--- Source data Enclosed Below ---
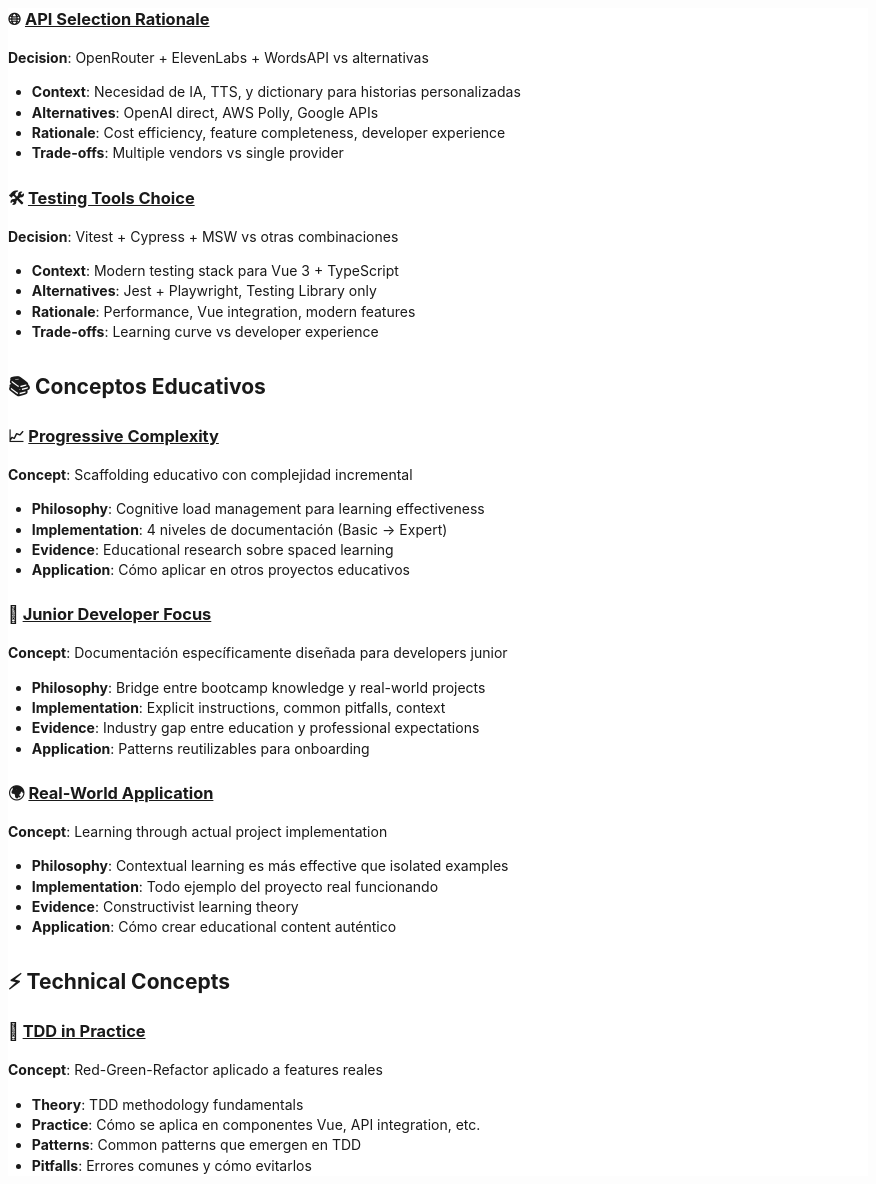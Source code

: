 ### **🌐 [API Selection Rationale](./architecture-decisions/api-selection-rationale.md)**
**Decision**: OpenRouter + ElevenLabs + WordsAPI vs alternativas
- **Context**: Necesidad de IA, TTS, y dictionary para historias personalizadas
- **Alternatives**: OpenAI direct, AWS Polly, Google APIs
- **Rationale**: Cost efficiency, feature completeness, developer experience
- **Trade-offs**: Multiple vendors vs single provider

### **🛠️ [Testing Tools Choice](./architecture-decisions/testing-tools-choice.md)**
**Decision**: Vitest + Cypress + MSW vs otras combinaciones
- **Context**: Modern testing stack para Vue 3 + TypeScript
- **Alternatives**: Jest + Playwright, Testing Library only
- **Rationale**: Performance, Vue integration, modern features
- **Trade-offs**: Learning curve vs developer experience

## 📚 Conceptos Educativos

### **📈 [Progressive Complexity](./educational-methodology/progressive-complexity.md)**
**Concept**: Scaffolding educativo con complejidad incremental
- **Philosophy**: Cognitive load management para learning effectiveness
- **Implementation**: 4 niveles de documentación (Basic → Expert)
- **Evidence**: Educational research sobre spaced learning
- **Application**: Cómo aplicar en otros proyectos educativos

### **👥 [Junior Developer Focus](./educational-methodology/junior-developer-focus.md)**
**Concept**: Documentación específicamente diseñada para developers junior
- **Philosophy**: Bridge entre bootcamp knowledge y real-world projects
- **Implementation**: Explicit instructions, common pitfalls, context
- **Evidence**: Industry gap entre education y professional expectations
- **Application**: Patterns reutilizables para onboarding

### **🌍 [Real-World Application](./educational-methodology/real-world-application.md)**
**Concept**: Learning through actual project implementation
- **Philosophy**: Contextual learning es más effective que isolated examples
- **Implementation**: Todo ejemplo del proyecto real funcionando
- **Evidence**: Constructivist learning theory
- **Application**: Cómo crear educational content auténtico

## ⚡ Technical Concepts

### **🔄 [TDD in Practice](./technical-deep-dive/tdd-in-practice.md)**
**Concept**: Red-Green-Refactor aplicado a features reales
- **Theory**: TDD methodology fundamentals
- **Practice**: Cómo se aplica en componentes Vue, API integration, etc.
- **Patterns**: Common patterns que emergen en TDD
- **Pitfalls**: Errores comunes y cómo evitarlos
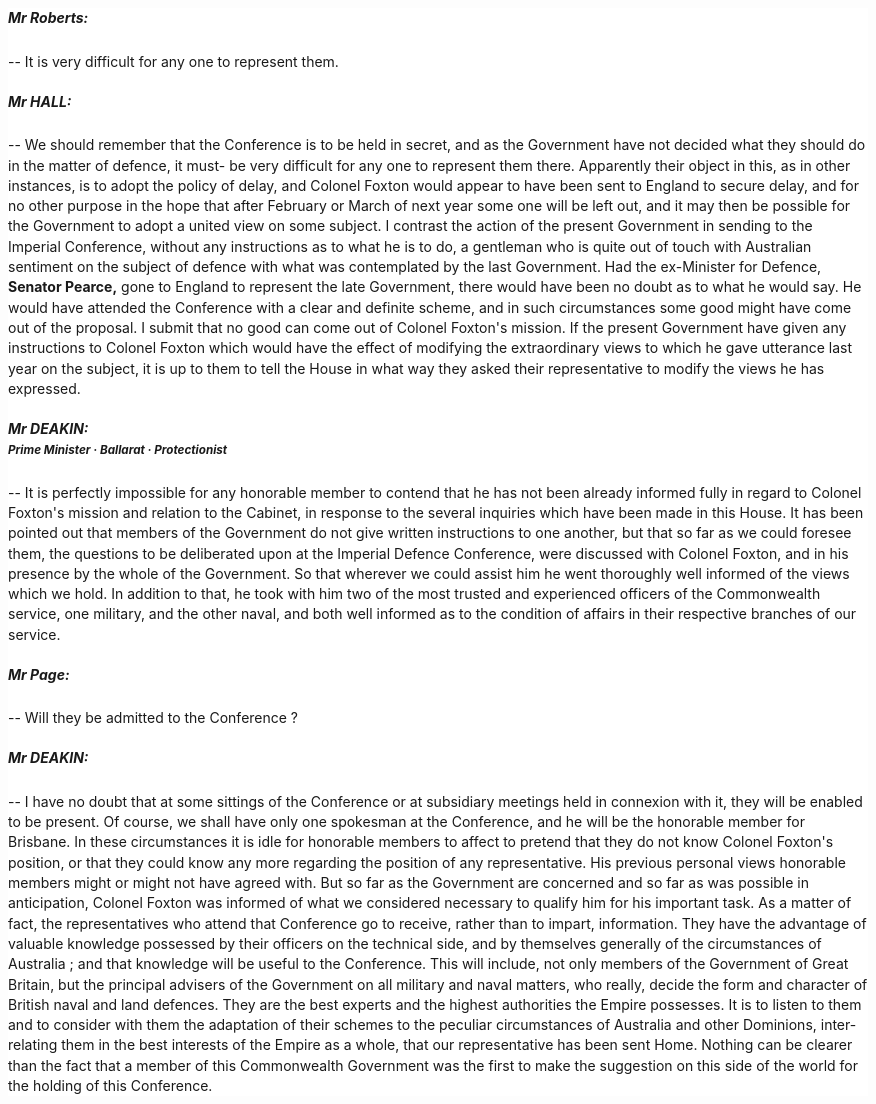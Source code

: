 ##### Mr Roberts:

-- It is very difficult for any one to represent them. 

##### Mr HALL:

-- We should remember that the Conference is to be held in secret, and as the Government have not decided what they should do in the matter of defence, it must- be very difficult for any one to represent them there. Apparently their object in this, as in other instances, is to adopt the policy of delay, and  Colonel Foxton  would appear to have been sent to England to secure delay, and for no other purpose in the hope that after February or March of next year some one will be left out, and it may then be possible for the Government to adopt a united view on some subject. I contrast the action of the present Government in sending to the Imperial Conference, without any instructions as to what he is to do, a gentleman who is quite out of touch with Australian sentiment on the subject of defence with what was contemplated by the last Government. Had the ex-Minister for Defence,  **Senator Pearce,**  gone to England to represent the late Government, there would have been no doubt as to what he would say. He would have attended the Conference with a clear and definite scheme, and in such circumstances some good might have come out of the proposal. I submit that no good can come out of  Colonel Foxton's  mission. If the present Government have given any instructions to  Colonel Foxton  which would have the effect of modifying the extraordinary views to which he gave utterance last year on the subject, it is up to them to tell the House in what way they asked their representative to modify the views he has expressed. 

##### Mr DEAKIN:<br><small class="text-muted">Prime Minister &middot; Ballarat &middot; Protectionist</small>

-- It is perfectly impossible for any honorable member to contend that he has not been already informed fully in regard to Colonel Foxton's mission and relation to the Cabinet, in response to the several inquiries  which have been made in this House. It has been pointed out that members of the Government do not give written instructions to one another, but that so far as we could foresee them, the questions to be deliberated upon at the Imperial Defence Conference, were discussed with Colonel Foxton, and in his presence by the whole of the Government. So that wherever we could assist him he went thoroughly well informed of the views which we hold. In addition to that, he took with him two of the most trusted and experienced officers of the Commonwealth service, one military, and the other naval, and both well informed as to the condition of affairs in their respective branches of our service. 

##### Mr Page:

--  Will they be admitted to the Conference ? 

##### Mr DEAKIN:

-- I have no doubt that at some sittings of the Conference or at subsidiary meetings held in connexion with it, they will be enabled to be present. Of course, we shall have only one spokesman at the Conference, and he will be the honorable member for Brisbane. In these circumstances it is idle for honorable members to affect to pretend that they do not know  Colonel Foxton's  position, or that they could know any more regarding the position of any representative.  His  previous personal views honorable members might or might not have agreed with. But so far as the Government are concerned and so far as was possible in anticipation,  Colonel Foxton  was informed of what we considered necessary to qualify him for his important task. As a matter of fact, the representatives who attend that Conference go to receive, rather than to impart, information. They have the advantage of valuable knowledge possessed by their officers on the technical side, and by themselves generally of the circumstances of Australia ; and that knowledge will be useful to the Conference. This will include, not only members of the Government of Great Britain, but the principal advisers of the Government on all military and naval matters, who really, decide the form and character of British naval and land defences. They are the best experts and the highest authorities the Empire possesses. It is to listen to them and to consider with them the adaptation of their schemes to the peculiar circumstances of Australia and other Dominions, inter-relating them in the best interests of the Empire as a whole, that our representative has been sent Home. Nothing can be clearer than the fact that a member of this Commonwealth Government was the first to make the suggestion on this side of the world for the holding of this Conference. 
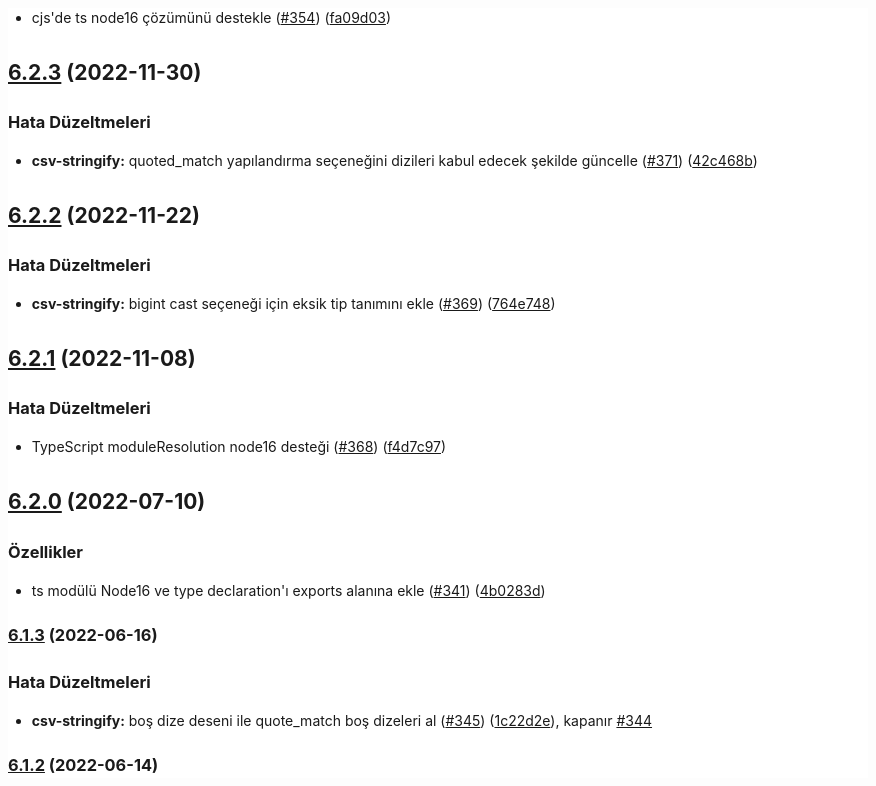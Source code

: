 * cjs'de ts node16 çözümünü destekle ([#354](https://github.com/adaltas/node-csv/issues/354)) ([fa09d03](https://github.com/adaltas/node-csv/commit/fa09d03aaf0008b2790656871ca6b2c4be12d14c))

## [6.2.3](https://github.com/adaltas/node-csv/compare/csv-stringify@6.2.2...csv-stringify@6.2.3) (2022-11-30)

### Hata Düzeltmeleri

* **csv-stringify:** quoted_match yapılandırma seçeneğini dizileri kabul edecek şekilde güncelle ([#371](https://github.com/adaltas/node-csv/issues/371)) ([42c468b](https://github.com/adaltas/node-csv/commit/42c468b188d9f0370d0f7ccf2b20c8f477b751d8))

## [6.2.2](https://github.com/adaltas/node-csv/compare/csv-stringify@6.2.1...csv-stringify@6.2.2) (2022-11-22)

### Hata Düzeltmeleri

* **csv-stringify:** bigint cast seçeneği için eksik tip tanımını ekle ([#369](https://github.com/adaltas/node-csv/issues/369)) ([764e748](https://github.com/adaltas/node-csv/commit/764e7486971835189364ea7a0103798e5c07fb2b))

## [6.2.1](https://github.com/adaltas/node-csv/compare/csv-stringify@6.2.0...csv-stringify@6.2.1) (2022-11-08)

### Hata Düzeltmeleri

* TypeScript moduleResolution node16 desteği ([#368](https://github.com/adaltas/node-csv/issues/368)) ([f4d7c97](https://github.com/adaltas/node-csv/commit/f4d7c97f39fb73e9d248eee21e61e7dc48015c78))

## [6.2.0](https://github.com/adaltas/node-csv/compare/csv-stringify@6.1.3...csv-stringify@6.2.0) (2022-07-10)

### Özellikler

* ts modülü Node16 ve type declaration'ı exports alanına ekle ([#341](https://github.com/adaltas/node-csv/issues/341)) ([4b0283d](https://github.com/adaltas/node-csv/commit/4b0283d17b7fa46daa1f87380759ba72c71ec79b))

### [6.1.3](https://github.com/adaltas/node-csv/compare/csv-stringify@6.1.2...csv-stringify@6.1.3) (2022-06-16)

### Hata Düzeltmeleri

* **csv-stringify:** boş dize deseni ile quote_match boş dizeleri al ([#345](https://github.com/adaltas/node-csv/issues/345)) ([1c22d2e](https://github.com/adaltas/node-csv/commit/1c22d2e07f66dd747150b5a7499b5ebd5bc0f25)), kapanır [#344](https://github.com/adaltas/node-csv/issues/344)

### [6.1.2](https://github.com/adaltas/node-csv/compare/csv-stringify@6.1.1...csv-stringify@6.1.2) (2022-06-14)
--- End of Enclosed Source data ---
* Task description *
One stretch of the lines above is wanted, from the line that contains "- **Alternatives**: OpenAI" through the line that contains "### **👥 [Junior". Output it exactly.

* Answer to this problem *
- **Alternatives**: OpenAI direct, AWS Polly, Google APIs
- **Rationale**: Cost efficiency, feature completeness, developer experience
- **Trade-offs**: Multiple vendors vs single provider

### **🛠️ [Testing Tools Choice](./architecture-decisions/testing-tools-choice.md)**
**Decision**: Vitest + Cypress + MSW vs otras combinaciones
- **Context**: Modern testing stack para Vue 3 + TypeScript
- **Alternatives**: Jest + Playwright, Testing Library only
- **Rationale**: Performance, Vue integration, modern features
- **Trade-offs**: Learning curve vs developer experience

## 📚 Conceptos Educativos

### **📈 [Progressive Complexity](./educational-methodology/progressive-complexity.md)**
**Concept**: Scaffolding educativo con complejidad incremental
- **Philosophy**: Cognitive load management para learning effectiveness
- **Implementation**: 4 niveles de documentación (Basic → Expert)
- **Evidence**: Educational research sobre spaced learning
- **Application**: Cómo aplicar en otros proyectos educativos

### **👥 [Junior Developer Focus](./educational-methodology/junior-developer-focus.md)**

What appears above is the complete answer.